Pictures paired with source code:
□ □ □

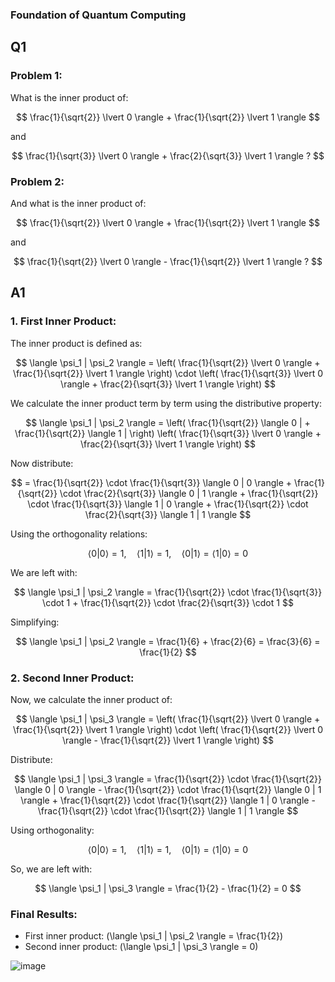 ### Foundation of Quantum Computing

## Q1

### Problem 1:
What is the inner product of:

$$
\frac{1}{\sqrt{2}} \lvert 0 \rangle + \frac{1}{\sqrt{2}} \lvert 1 \rangle
$$

and

$$
\frac{1}{\sqrt{3}} \lvert 0 \rangle + \frac{2}{\sqrt{3}} \lvert 1 \rangle ?
$$

### Problem 2:
And what is the inner product of:

$$
\frac{1}{\sqrt{2}} \lvert 0 \rangle + \frac{1}{\sqrt{2}} \lvert 1 \rangle
$$

and

$$
\frac{1}{\sqrt{2}} \lvert 0 \rangle - \frac{1}{\sqrt{2}} \lvert 1 \rangle ?
$$

## A1

### 1. First Inner Product:

The inner product is defined as:

$$
\langle \psi_1 | \psi_2 \rangle = \left( \frac{1}{\sqrt{2}} \lvert 0 \rangle + \frac{1}{\sqrt{2}} \lvert 1 \rangle \right) \cdot \left( \frac{1}{\sqrt{3}} \lvert 0 \rangle + \frac{2}{\sqrt{3}} \lvert 1 \rangle \right)
$$

We calculate the inner product term by term using the distributive property:

$$
\langle \psi_1 | \psi_2 \rangle = \left( \frac{1}{\sqrt{2}} \langle 0 | + \frac{1}{\sqrt{2}} \langle 1 | \right) \left( \frac{1}{\sqrt{3}} \lvert 0 \rangle + \frac{2}{\sqrt{3}} \lvert 1 \rangle \right)
$$

Now distribute:

$$
= \frac{1}{\sqrt{2}} \cdot \frac{1}{\sqrt{3}} \langle 0 | 0 \rangle + \frac{1}{\sqrt{2}} \cdot \frac{2}{\sqrt{3}} \langle 0 | 1 \rangle + \frac{1}{\sqrt{2}} \cdot \frac{1}{\sqrt{3}} \langle 1 | 0 \rangle + \frac{1}{\sqrt{2}} \cdot \frac{2}{\sqrt{3}} \langle 1 | 1 \rangle
$$

Using the orthogonality relations:

$$
\langle 0 | 0 \rangle = 1, \quad \langle 1 | 1 \rangle = 1, \quad \langle 0 | 1 \rangle = \langle 1 | 0 \rangle = 0
$$

We are left with:

$$
\langle \psi_1 | \psi_2 \rangle = \frac{1}{\sqrt{2}} \cdot \frac{1}{\sqrt{3}} \cdot 1 + \frac{1}{\sqrt{2}} \cdot \frac{2}{\sqrt{3}} \cdot 1
$$

Simplifying:

$$
\langle \psi_1 | \psi_2 \rangle = \frac{1}{6} + \frac{2}{6} = \frac{3}{6} = \frac{1}{2}
$$

### 2. Second Inner Product:

Now, we calculate the inner product of:

$$
\langle \psi_1 | \psi_3 \rangle = \left( \frac{1}{\sqrt{2}} \lvert 0 \rangle + \frac{1}{\sqrt{2}} \lvert 1 \rangle \right) \cdot \left( \frac{1}{\sqrt{2}} \lvert 0 \rangle - \frac{1}{\sqrt{2}} \lvert 1 \rangle \right)
$$

Distribute:

$$
\langle \psi_1 | \psi_3 \rangle = \frac{1}{\sqrt{2}} \cdot \frac{1}{\sqrt{2}} \langle 0 | 0 \rangle - \frac{1}{\sqrt{2}} \cdot \frac{1}{\sqrt{2}} \langle 0 | 1 \rangle + \frac{1}{\sqrt{2}} \cdot \frac{1}{\sqrt{2}} \langle 1 | 0 \rangle - \frac{1}{\sqrt{2}} \cdot \frac{1}{\sqrt{2}} \langle 1 | 1 \rangle
$$

Using orthogonality:

$$
\langle 0 | 0 \rangle = 1, \quad \langle 1 | 1 \rangle = 1, \quad \langle 0 | 1 \rangle = \langle 1 | 0 \rangle = 0
$$

So, we are left with:

$$
\langle \psi_1 | \psi_3 \rangle = \frac{1}{2} - \frac{1}{2} = 0
$$

### Final Results:
- First inner product: \(\langle \psi_1 | \psi_2 \rangle = \frac{1}{2}\)
- Second inner product: \(\langle \psi_1 | \psi_3 \rangle = 0\)




![image](https://github.com/user-attachments/assets/c92f934b-1312-42db-b28f-03d793dc17dd)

□ □ □

▶ **How to complete this task**
Only a number is wanted here: how many lines of the data hold the string "calculate".

▶ **Expected output**
2